Geçen hafta haberi okuyunca çok sevindim. Makedon basketboluna Türk desteği. Her spor dalında olduğu gibi Makedon basketbolu da zor günlerden geçiyor. Özellikle maddi sıkıntısı olan, bir türlü kendi ayakları üstünde duramayan bir branş. Aylar süren başkanlık sarsıntıları, lisans polemiği vs, bu spor dalını baya sallatı.
Limak’tan gelen destek Makedon basketbolunu yine ayaklandıracak, tam zamanında atılmış bir adım. Bu anlaşma ilaç gibi gelecek, “hastalığa” yakalanmış olan Makedon basketbolunu iyileştirecek bir hareket. Yeni nesiller yetiştirilmesi için bir yardım eli olacağına inanıyorum.
Buna benzer davranışları diğer Türk firmalarından gördük.
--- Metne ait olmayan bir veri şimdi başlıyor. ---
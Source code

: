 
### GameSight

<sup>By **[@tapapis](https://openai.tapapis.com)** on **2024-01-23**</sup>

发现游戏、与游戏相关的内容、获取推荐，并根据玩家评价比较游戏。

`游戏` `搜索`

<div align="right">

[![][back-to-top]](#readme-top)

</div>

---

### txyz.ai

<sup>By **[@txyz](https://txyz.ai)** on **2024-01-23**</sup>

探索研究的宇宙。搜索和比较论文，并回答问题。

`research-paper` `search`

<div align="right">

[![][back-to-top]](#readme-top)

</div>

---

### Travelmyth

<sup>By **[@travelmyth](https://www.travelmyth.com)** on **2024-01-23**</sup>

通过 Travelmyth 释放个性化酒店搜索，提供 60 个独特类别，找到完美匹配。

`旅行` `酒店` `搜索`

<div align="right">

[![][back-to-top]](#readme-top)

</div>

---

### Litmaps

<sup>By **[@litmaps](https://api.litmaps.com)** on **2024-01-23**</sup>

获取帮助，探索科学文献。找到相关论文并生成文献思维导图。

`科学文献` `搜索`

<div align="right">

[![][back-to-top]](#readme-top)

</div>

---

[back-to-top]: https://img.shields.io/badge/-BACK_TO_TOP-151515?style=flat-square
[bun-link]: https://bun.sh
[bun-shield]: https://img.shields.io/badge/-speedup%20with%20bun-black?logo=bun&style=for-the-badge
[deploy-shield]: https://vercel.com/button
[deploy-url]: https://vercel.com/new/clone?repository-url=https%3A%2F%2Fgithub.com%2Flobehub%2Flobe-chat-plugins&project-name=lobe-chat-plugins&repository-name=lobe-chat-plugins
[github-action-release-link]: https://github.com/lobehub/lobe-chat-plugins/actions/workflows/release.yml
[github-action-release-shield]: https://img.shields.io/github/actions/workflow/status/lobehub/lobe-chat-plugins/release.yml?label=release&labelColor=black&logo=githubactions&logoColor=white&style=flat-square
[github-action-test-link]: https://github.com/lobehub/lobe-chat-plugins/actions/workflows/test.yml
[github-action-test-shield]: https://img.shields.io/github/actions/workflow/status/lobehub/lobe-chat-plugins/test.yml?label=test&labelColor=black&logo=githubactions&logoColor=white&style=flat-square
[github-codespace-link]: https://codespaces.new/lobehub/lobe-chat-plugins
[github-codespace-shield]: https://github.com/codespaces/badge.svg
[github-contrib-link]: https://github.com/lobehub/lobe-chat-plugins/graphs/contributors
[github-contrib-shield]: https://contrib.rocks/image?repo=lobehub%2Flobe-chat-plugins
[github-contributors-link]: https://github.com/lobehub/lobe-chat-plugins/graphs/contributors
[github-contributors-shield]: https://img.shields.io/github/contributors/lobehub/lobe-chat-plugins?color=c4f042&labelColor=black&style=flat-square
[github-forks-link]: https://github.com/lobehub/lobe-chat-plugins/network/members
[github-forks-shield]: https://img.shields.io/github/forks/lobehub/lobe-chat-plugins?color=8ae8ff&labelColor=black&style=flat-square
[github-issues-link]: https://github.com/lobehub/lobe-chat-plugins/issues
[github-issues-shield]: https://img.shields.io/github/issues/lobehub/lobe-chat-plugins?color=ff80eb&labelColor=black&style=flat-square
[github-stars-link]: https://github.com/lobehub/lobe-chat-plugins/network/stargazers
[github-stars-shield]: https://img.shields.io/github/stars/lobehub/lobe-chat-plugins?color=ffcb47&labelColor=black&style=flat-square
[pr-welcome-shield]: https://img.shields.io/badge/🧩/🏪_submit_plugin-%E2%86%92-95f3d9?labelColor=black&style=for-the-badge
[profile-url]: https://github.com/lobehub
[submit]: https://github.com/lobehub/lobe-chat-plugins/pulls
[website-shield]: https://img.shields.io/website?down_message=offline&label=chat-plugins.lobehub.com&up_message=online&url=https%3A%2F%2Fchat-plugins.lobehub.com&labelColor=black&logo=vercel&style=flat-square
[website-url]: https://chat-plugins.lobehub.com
Makedonya’da faaliyet gösteren ve günden güne büyüyen Halk Bank da Makedonya milli basketbol takımına sponsor olmuştu. Ana sponsorlardan biri olan Türk bankası yıllardır milli takıma desteğini eksik etmedi.
Hem halka iç içe olması, hem de Makedon sporuna destek vermesi bağlarını güçlendirme nedeni. Bu tür adımlarla Türk-Makedon ilişkileri güçlenir, iki ülke arasındaki bağlar kuvvetlenir.
Bir örnek de voleyboldan geldi. Türk voleybolu hedefine ulaşması için göreve Makedon antrenör getirildi. Türk voleybolun başarıları için tek dökmesi önemli bir şey, alkışlanacak bir adım. Demek ki, yüzyıllarca süren bağa bazen ne kadar incelse de kopmuyor.
Ne Türk insanı elini bu topraklardan çekecek, ne de Makedonya böyle bir şey isteyecek. İyi günde, kötü günde. Hem güzel günleri paylaşmış, hem kötü. Birine yardım gerektiğinde diğeri hemen koşuyor. Birine destek gerektiğinde diğeri hemen hazır durumda bekliyor.
Böyle olunca kim ne derse desin Türk-Makedon bağı bir günde kopacak iş değil. Bunu deneyenler olmuştur elbet ama sonuç alamamışlar. Ardından karalamaklar, kötü sözler, halkın arasında huzursuzluk yaratmak amaçlı davranışlar oldu ama bu bağı kopmadı, kopacağına da hiç inanmıyorum.
- Bu haber 23-01-2017 tarihinde yayınlanmıştır.